Exercise material —
------------------------------

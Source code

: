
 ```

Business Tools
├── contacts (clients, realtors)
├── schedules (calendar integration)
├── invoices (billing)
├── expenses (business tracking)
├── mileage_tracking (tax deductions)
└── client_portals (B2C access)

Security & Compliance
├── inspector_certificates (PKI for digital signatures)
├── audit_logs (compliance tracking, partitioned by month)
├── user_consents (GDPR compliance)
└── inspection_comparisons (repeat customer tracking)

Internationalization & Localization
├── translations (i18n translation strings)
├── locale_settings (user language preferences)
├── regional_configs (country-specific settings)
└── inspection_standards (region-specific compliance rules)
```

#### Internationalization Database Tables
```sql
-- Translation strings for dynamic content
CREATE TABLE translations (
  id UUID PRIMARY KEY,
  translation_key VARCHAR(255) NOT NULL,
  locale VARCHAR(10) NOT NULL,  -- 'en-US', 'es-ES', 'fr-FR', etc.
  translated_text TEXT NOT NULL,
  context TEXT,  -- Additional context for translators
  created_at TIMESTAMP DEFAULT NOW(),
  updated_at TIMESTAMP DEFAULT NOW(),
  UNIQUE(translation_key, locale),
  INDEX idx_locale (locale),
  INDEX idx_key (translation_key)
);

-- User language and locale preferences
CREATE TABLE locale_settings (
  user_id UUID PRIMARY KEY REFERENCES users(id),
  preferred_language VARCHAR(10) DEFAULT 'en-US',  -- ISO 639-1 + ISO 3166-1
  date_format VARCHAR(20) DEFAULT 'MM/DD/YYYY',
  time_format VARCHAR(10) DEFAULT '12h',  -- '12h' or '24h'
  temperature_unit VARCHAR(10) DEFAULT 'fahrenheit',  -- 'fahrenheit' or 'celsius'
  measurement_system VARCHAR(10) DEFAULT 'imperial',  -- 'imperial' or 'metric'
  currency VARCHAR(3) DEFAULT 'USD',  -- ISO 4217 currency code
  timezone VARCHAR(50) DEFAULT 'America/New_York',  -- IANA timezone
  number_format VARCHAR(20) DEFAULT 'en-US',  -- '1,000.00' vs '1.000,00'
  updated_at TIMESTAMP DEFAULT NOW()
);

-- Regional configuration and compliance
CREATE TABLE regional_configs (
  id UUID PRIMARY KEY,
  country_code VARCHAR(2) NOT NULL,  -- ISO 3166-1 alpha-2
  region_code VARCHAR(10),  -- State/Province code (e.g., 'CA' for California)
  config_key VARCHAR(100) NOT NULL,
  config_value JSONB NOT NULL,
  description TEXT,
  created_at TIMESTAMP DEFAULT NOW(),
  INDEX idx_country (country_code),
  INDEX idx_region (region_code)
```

------------------------------

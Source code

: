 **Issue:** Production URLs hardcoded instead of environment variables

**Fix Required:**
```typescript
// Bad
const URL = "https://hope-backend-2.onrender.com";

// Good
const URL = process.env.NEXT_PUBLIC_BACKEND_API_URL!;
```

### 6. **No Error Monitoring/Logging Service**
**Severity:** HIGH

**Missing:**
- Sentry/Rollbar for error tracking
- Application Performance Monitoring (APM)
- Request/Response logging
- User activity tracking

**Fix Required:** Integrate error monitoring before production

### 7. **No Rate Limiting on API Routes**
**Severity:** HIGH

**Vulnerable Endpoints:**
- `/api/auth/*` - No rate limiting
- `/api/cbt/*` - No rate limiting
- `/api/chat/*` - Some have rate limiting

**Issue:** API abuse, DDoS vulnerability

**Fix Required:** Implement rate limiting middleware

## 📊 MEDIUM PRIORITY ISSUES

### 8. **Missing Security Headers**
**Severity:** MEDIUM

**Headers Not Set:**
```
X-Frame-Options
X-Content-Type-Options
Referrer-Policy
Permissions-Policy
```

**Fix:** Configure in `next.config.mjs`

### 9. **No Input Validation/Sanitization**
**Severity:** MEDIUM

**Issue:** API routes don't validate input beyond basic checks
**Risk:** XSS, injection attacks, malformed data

------------------------------

Prompt — Above are the records; copy every line in them that holds the word "Internationalization".

Solution for this task —
Internationalization & Localization
#### Internationalization Database Tables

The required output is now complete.